The answer is simple: No. MegaQuakes – earthquakes of magnitude 10 or more significant – cannot happen. The magnitude of an earthquake is related to the length of the fault on which it occurs. A flaw is a break, in the rocks that make up the Earth's crust, along which rocks on either side have moved past each other. No fault long enough to generate a magnitude 10 earthquake is known to exist, according to the USGS; and if it did, it would extend around most of the planet.
The largest earthquake ever recorded was a magnitude 9.5 on May 22, 1960, in Chile on a fault almost 1,600 kilometers (1,000 miles) long – a "megaquake" in its own right.
One of the more prominent questions is whether one can predict earthquakes, and the answer is no. Neither the USGS nor any other scientific body have ever predicted a major earthquake. Scientists can only calculate the probability that a significant earthquake will occur in a specific area within a certain number of years.
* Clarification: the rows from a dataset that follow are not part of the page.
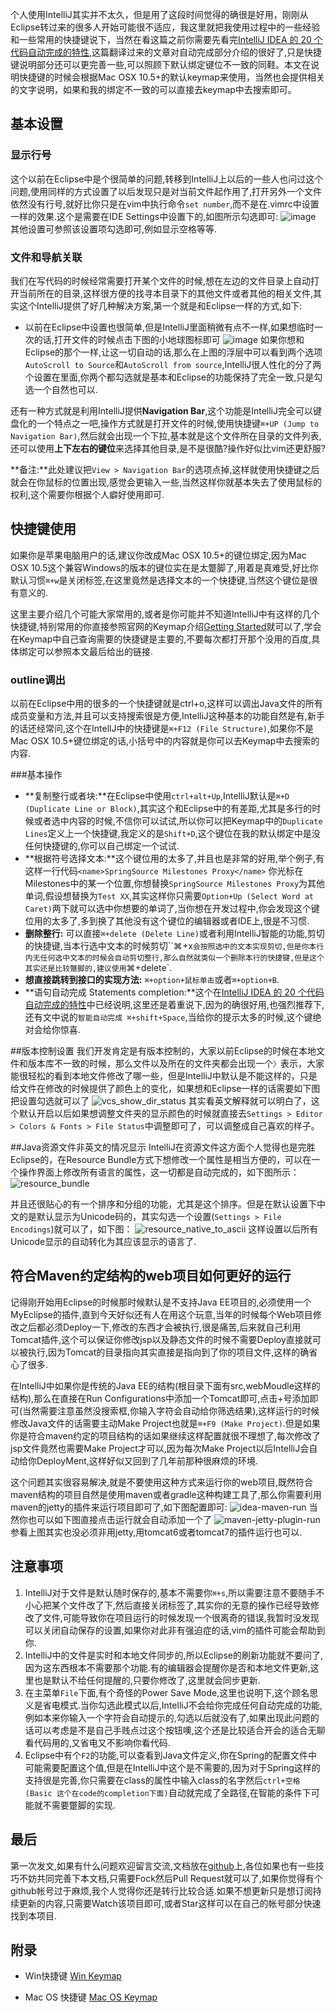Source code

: 个人使用IntelliJ其实并不太久，但是用了这段时间觉得的确很是好用，刚刚从Eclipse转过来的很多人开始可能很不适应，我这里就把我使用过程中的一些经验和一些常用的快捷键说下，当然在看这篇之前你需要先看完[IntelliJ IDEA 的 20 个代码自动完成的特性](http://www.oschina.net/question/12_70799),这篇翻译过来的文章对自动完成部分介绍的很好了,只是快捷键说明部分还可以更完善一些,可以照顾下默认绑定键位不一致的同鞋。本文在说明快捷键的时候会根据Mac OSX 10.5+的默认keymap来使用，当然也会提供相关的文字说明，如果和我的绑定不一致的可以直接去keymap中去搜索即可。

## 基本设置
### 显示行号
这个以前在Eclipse中是个很简单的问题,转移到IntelliJ上以后的一些人也问过这个问题,使用同样的方式设置了以后发现只是对当前文件起作用了,打开另外一个文件依然没有行号,就好比你只是在vim中执行命令`set number`,而不是在.vimrc中设置一样的效果.这个是需要在IDE Settings中设置下的,如图所示勾选即可:
![image](images/show_line_numbers.png)    
其他设置可参照该设置项勾选即可,例如显示空格等等.

### 文件和导航关联
我们在写代码的时候经常需要打开某个文件的时候,想在左边的文件目录上自动打开当前所在的目录,这样很方便的找寻本目录下的其他文件或者其他的相关文件,其实这个IntelliJ提供了好几种解决方案,第一个就是和Eclipse一样的方式,如下:

* 以前在Eclipse中设置也很简单,但是IntelliJ里面稍微有点不一样,如果想临时一次的话,打开文件的时候点击下图的小地球图标即可
![image](images/source_autoscroll.png)
如果你想和Eclipse的那个一样,让这一切自动的话,那么在上图的浮层中可以看到两个选项`AutoScroll to Source`和`AutoScroll from source`,IntelliJ很人性化的分了两个设置在里面,你两个都勾选就是基本和Eclipse的功能保持了完全一致,只是勾选一个自然也可以.

还有一种方式就是利用IntelliJ提供**Navigation Bar**,这个功能是IntelliJ完全可以键盘化的一个特点之一吧,操作方式就是打开文件的时候,使用快捷键`⌘+UP (Jump to Navigation Bar)`,然后就会出现一个下拉,基本就是这个文件所在目录的文件列表,还可以使用**上下左右的键位**来选择其他目录,是不是很酷?操作好似比vim还更舒服?

**备注:**此处建议把`View > Navigation Bar`的选项点掉,这样就使用快捷键之后就会在你鼠标的位置出现,感觉会更输入一些,当然这样你就基本失去了使用鼠标的权利,这个需要你根据个人癖好使用即可.

## 快捷键使用
如果你是苹果电脑用户的话,建议你改成Mac OSX 10.5+的键位绑定,因为Mac OSX 10.5这个兼容Windows的版本的键位实在是太蹩脚了,用着是真难受,好比你默认习惯`⌘+w`是关闭标签,在这里竟然是选择文本的一个快捷键,当然这个键位是很有意义的.

这里主要介绍几个可能大家常用的,或者是你可能并不知道IntelliJ中有这样的几个快捷键,特别常用的你直接参照官网的Keymap介绍[Getting Started](http://www.jetbrains.com/idea/documentation/index.jsp)就可以了,学会在Keymap中自己查询需要的快捷键是主要的,不要每次都打开那个没用的百度,具体绑定可以参照本文最后给出的链接.
### outline调出
以前在Eclipse中用的很多的一个快捷键就是ctrl+o,这样可以调出Java文件的所有成员变量和方法,并且可以支持搜索很是方便,IntelliJ这种基本的功能自然是有,新手的话还经常问,这个在IntellJ中的快捷键是`⌘+F12 (File Structure)`,如果你不是Mac OSX 10.5+键位绑定的话,小括号中的内容就是你可以去Keymap中去搜索的内容.

###基本操作

* **复制整行或者块:**在Eclipse中使用`ctrl+alt+Up`,IntelliJ默认是`⌘+D (Duplicate Line or Block)`,其实这个和Eclipse中的有差距,尤其是多行的时候或者选中内容的时候,不信你可以试试,所以你可以把Keymap中的`Duplicate Lines`定义上一个快捷键,我定义的是`Shift+D`,这个键位在我的默认绑定中是没任何快捷键的,你可以自己绑定一个试试.
* **根据符号选择文本:**这个键位用的太多了,并且也是非常的好用,举个例子,有这样一行代码`<name>SpringSource Milestones Proxy</name>` 你光标在Milestones中的某一个位置,你想替换`SpringSource Milestones Proxy`为其他单词,假设想替换为`Test XX`,其实这样你只需要`Option+Up (Select Word at Caret)`两下就可以选中你想要的单词了,当你想在开发过程中,你会发现这个键位用的太多了,多到换了其他没有这个键位的编辑器或者IDE上,很是不习惯.
* **删除整行:** 可以直接`⌘+delete (Delete Line)`或者利用IntelliJ智能的功能,剪切的快捷键,当本行选中文本的时候剪切``⌘+x`会按照选中的文本实现剪切,但是你本行内无任何选中文本的时候会自动剪切整行,那么自然就类似一个删除本行的快捷键,但是这个其实还是比较蹩脚的,建议使用`⌘+delete`.
* **想直接跳转到接口的实现方法:** `⌘+option+鼠标单击`或者`⌘+option+B`.
* **语句自动完成 Statements completion:**这个在[IntelliJ IDEA 的 20 个代码自动完成的特性](http://www.oschina.net/question/12_70799)中已经说明,这里还是着重说下,因为的确很好用,也强烈推荐下,还有文中说的`智能自动完成 ⌘+shift+Space`,当给你的提示太多的时候,这个键绝对会给你惊喜.

##版本控制设置
我们开发肯定是有版本控制的，大家以前Eclipse的时候在本地文件和版本库不一致的时候，那么文件以及所在的文件夹都会出现一个`〉`表示，大家能很轻松的看到本地文件修改了哪一些，但是IntelliJ中默认是不能这样的，只是给文件在修改的时候提供了颜色上的变化，如果想和Eclipse一样的话需要如下图把设置勾选就可以了
![vcs_show_dir_status](images/vcs_show_dir_status.png)
其实看英文解释就可以明白了，这个默认开启以后如果想调整文件夹的显示颜色的时候就直接去`Settings > Editor > Colors & Fonts > File Status`中调整即可了，可以调整成自己喜欢的样子。

##Java资源文件非英文的情况显示
IntelliJ在资源文件这方面个人觉得也是完胜Eclipse的，在Resource Bundle方式下想修改一个属性是相当方便的，可以在一个操作界面上修改所有语言的属性，这一切都是自动完成的，如下图所示：
![resource_bundle](images/resource_bundle.png)

并且还很贴心的有一个排序和分组的功能，尤其是这个排序。但是在默认设置下中文的是默认显示为Unicode码的，其实勾选一个设置(`Settings > File Encodings`)就可以了，如下图：
![resource_native_to_ascii](images/resource_native_to_ascii.png)
这样设置以后所有Unicode显示的自动转化为其应该显示的语言了.

## 符合Maven约定结构的web项目如何更好的运行
记得刚开始用Eclipse的时候那时候默认是不支持Java EE项目的,必须使用一个MyEclipse的插件,直到今天好似还有人在用这个玩意,当年的时候每个Web项目修改之后都必须Deploy一下,修改的东西才会被执行,很是痛苦,后来就自己利用Tomcat插件,这个可以保证你修改jsp以及静态文件的时候不需要Deploy直接就可以被执行,因为Tomcat的目录指向其实直接是指向到了你的项目文件,这样的确省心了很多.

在IntelliJ中如果你是传统的Java EE的结构(根目录下面有src,webMoudle这样的结构),那么在直接在Run Configurations中添加一个Tomcat即可,点击+号添加即可(当然需要注意虽然没搜索框,你输入字符会自动给你筛选结果),这样运行的时候修改Java文件的话需要主动Make Project也就是`⌘+F9 (Make Project)`.但是如果你是符合maven约定的项目结构的话如果继续这样配置就很不理想了,每次修改了jsp文件竟然也需要Make Project才可以,因为每次Make Project以后IntelliJ会自动给你DeployMent,这样好似又回到了几年前那种很麻烦的环境.

这个问题其实很容易解决,就是不要使用这种方式来运行你的web项目,既然符合maven结构的项目自然是使用maven或者gradle这种构建工具了,那么你需要利用maven的jetty的插件来运行项目即可了,如下图配置即可:
![idea-maven-run](images/idea-maven-run.png)
当然你也可以如下图直接点击运行就会自动添加一个了
![maven-jetty-plugin-run](images/maven-jetty-plugin-run.png)
参看上图其实也没必须非用jetty,用tomcat6或者tomcat7的插件运行也可以.

## 注意事项
1. IntelliJ对于文件是默认随时保存的,基本不需要你`⌘+s`,所以需要注意不要随手不小心把某个文件改了下,然后直接关闭标签了,其实你的无意的操作已经导致修改了文件,可能导致你在项目运行的时候发现一个很离奇的错误,我暂时没发现可以关闭自动保存的设置,如果你对此非有强迫症的话,vim的插件可能会帮助到你.
2. IntelliJ中的文件是实时和本地文件同步的,所以Eclipse的刷新功能就不要问了,因为这东西根本不需要那个功能.有的编辑器会提醒你是否和本地文件更新,这里也是默认不给任何提醒的,只要你修改了,这里就会同步更新.
3. 在主菜单`File`下面,有个奇怪的Power Save Mode,这里也说明下,这个顾名思义是省电模式.当你勾选此模式以后,IntelliJ不会给你完成任何自动完成的功能,例如本来你输入一个字符会自动提示的,勾选以后就没有了,如果出现此问题的话可以考虑是不是自己手贱点过这个按钮噢,这个还是比较适合开会的适合无聊看代码用的,又省电又不影响你看代码.
4. Eclipse中有个`F2`的功能,可以查看到Java文件定义,你在Spring的配置文件中可能需要配置这个值,但是在IntelliJ中这个是不需要的,因为对于Spring这样的支持很是完善,你只需要在class的属性中输入class的名字然后`ctrl+空格 (Basic 这个在code的completion下面)`自动就完成了全路径,在智能的条件下可能就不需要蹩脚的实现.

## 最后

第一次发文,如果有什么问题欢迎留言交流,文档放在[github](https://github.com/fxl545826/Documents)上,各位如果也有一些技巧不妨共同完善下本文档,只需要Fock然后Pull Request就可以了,如果你觉得有个github帐号过于麻烦,我个人觉得你还是转行比较合适.如果不想更新只是想订阅持续更新的内容,只需要Watch该项目即可,或者Star这样可以在自己的帐号部分快速找到本项目.

## 附录
* Win快捷键 [Win Keymap](http://www.jetbrains.com/idea/docs/IntelliJIDEA_ReferenceCard.pdf)

* Mac OS 快捷键 [Mac OS Keymap](http://www.jetbrains.com/idea/docs/IntelliJIDEA_ReferenceCard_Mac.pdf)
Along the same lines, unusual animal behavior before a significant earthquake has been a mystery over the years, with no clear answer. The earliest reference to such animal behavior before an earthquake comes from Greece in 373 B.C. Rats, weasels, snakes, and centipedes reportedly left their homes and headed for safety several days before a destructive earthquake.
Anecdotal evidence abounds of animals, fish, birds, reptiles, and insects exhibiting strange behavior from weeks to seconds before an earthquake. However, consistent and reliable behavior before seismic events, and a mechanism explaining how it could work, still eludes scientists.
Another question people raise is, "Do solar flares, or magnetic storms cause earthquakes?" Solar flares and magnetic storms belong to a set of phenomena known collectively as "space weather." Technological systems and the activities of modern civilization can be affected by changing space-weather conditions. However, according to the USGS, it has never been demonstrated that there is a causal relationship between space weather and earthquakes.